• [To do] Line by line, set down the following material again exactly.

• [Data for processing]
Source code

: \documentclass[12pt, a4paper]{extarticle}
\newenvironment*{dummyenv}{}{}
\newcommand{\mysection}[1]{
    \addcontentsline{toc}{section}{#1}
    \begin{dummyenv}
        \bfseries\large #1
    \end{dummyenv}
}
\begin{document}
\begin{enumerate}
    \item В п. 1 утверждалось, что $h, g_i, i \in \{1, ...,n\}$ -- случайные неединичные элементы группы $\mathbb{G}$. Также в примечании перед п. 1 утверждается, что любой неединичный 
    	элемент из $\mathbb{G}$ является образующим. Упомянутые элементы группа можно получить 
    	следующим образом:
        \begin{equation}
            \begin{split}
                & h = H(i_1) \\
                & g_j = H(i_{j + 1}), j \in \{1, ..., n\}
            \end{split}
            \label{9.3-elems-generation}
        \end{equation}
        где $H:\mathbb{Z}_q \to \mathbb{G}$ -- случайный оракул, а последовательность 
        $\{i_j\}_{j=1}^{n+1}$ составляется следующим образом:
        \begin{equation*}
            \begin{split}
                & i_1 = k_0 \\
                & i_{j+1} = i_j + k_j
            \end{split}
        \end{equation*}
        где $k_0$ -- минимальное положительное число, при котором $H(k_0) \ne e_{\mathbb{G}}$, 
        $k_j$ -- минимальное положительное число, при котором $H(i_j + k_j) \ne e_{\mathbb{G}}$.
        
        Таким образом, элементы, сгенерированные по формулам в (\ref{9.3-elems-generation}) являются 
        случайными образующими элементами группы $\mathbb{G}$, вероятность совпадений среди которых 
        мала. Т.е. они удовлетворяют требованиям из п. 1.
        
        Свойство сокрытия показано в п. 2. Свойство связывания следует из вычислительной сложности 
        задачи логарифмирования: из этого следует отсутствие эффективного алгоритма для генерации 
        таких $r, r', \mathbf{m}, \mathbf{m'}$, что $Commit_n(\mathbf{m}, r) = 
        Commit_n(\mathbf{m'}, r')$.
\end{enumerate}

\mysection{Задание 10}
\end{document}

• [Answer space]
Source code

: \documentclass[12pt, a4paper]{extarticle}
\newenvironment*{dummyenv}{}{}
\newcommand{\mysection}[1]{
    \addcontentsline{toc}{section}{#1}
    \begin{dummyenv}
        \bfseries\large #1
    \end{dummyenv}
}
\begin{document}
\begin{enumerate}
    \item В п. 1 утверждалось, что $h, g_i, i \in \{1, ...,n\}$ -- случайные неединичные элементы группы $\mathbb{G}$. Также в примечании перед п. 1 утверждается, что любой неединичный 
    	элемент из $\mathbb{G}$ является образующим. Упомянутые элементы группа можно получить 
    	следующим образом:
        \begin{equation}
            \begin{split}
                & h = H(i_1) \\
                & g_j = H(i_{j + 1}), j \in \{1, ..., n\}
            \end{split}
            \label{9.3-elems-generation}
        \end{equation}
        где $H:\mathbb{Z}_q \to \mathbb{G}$ -- случайный оракул, а последовательность 
        $\{i_j\}_{j=1}^{n+1}$ составляется следующим образом:
        \begin{equation*}
            \begin{split}
                & i_1 = k_0 \\
                & i_{j+1} = i_j + k_j
            \end{split}
        \end{equation*}
        где $k_0$ -- минимальное положительное число, при котором $H(k_0) \ne e_{\mathbb{G}}$, 
        $k_j$ -- минимальное положительное число, при котором $H(i_j + k_j) \ne e_{\mathbb{G}}$.
        
        Таким образом, элементы, сгенерированные по формулам в (\ref{9.3-elems-generation}) являются 
        случайными образующими элементами группы $\mathbb{G}$, вероятность совпадений среди которых 
        мала. Т.е. они удовлетворяют требованиям из п. 1.
        
        Свойство сокрытия показано в п. 2. Свойство связывания следует из вычислительной сложности 
        задачи логарифмирования: из этого следует отсутствие эффективного алгоритма для генерации 
        таких $r, r', \mathbf{m}, \mathbf{m'}$, что $Commit_n(\mathbf{m}, r) = 
        Commit_n(\mathbf{m'}, r')$.
\end{enumerate}

\mysection{Задание 10}
\end{document}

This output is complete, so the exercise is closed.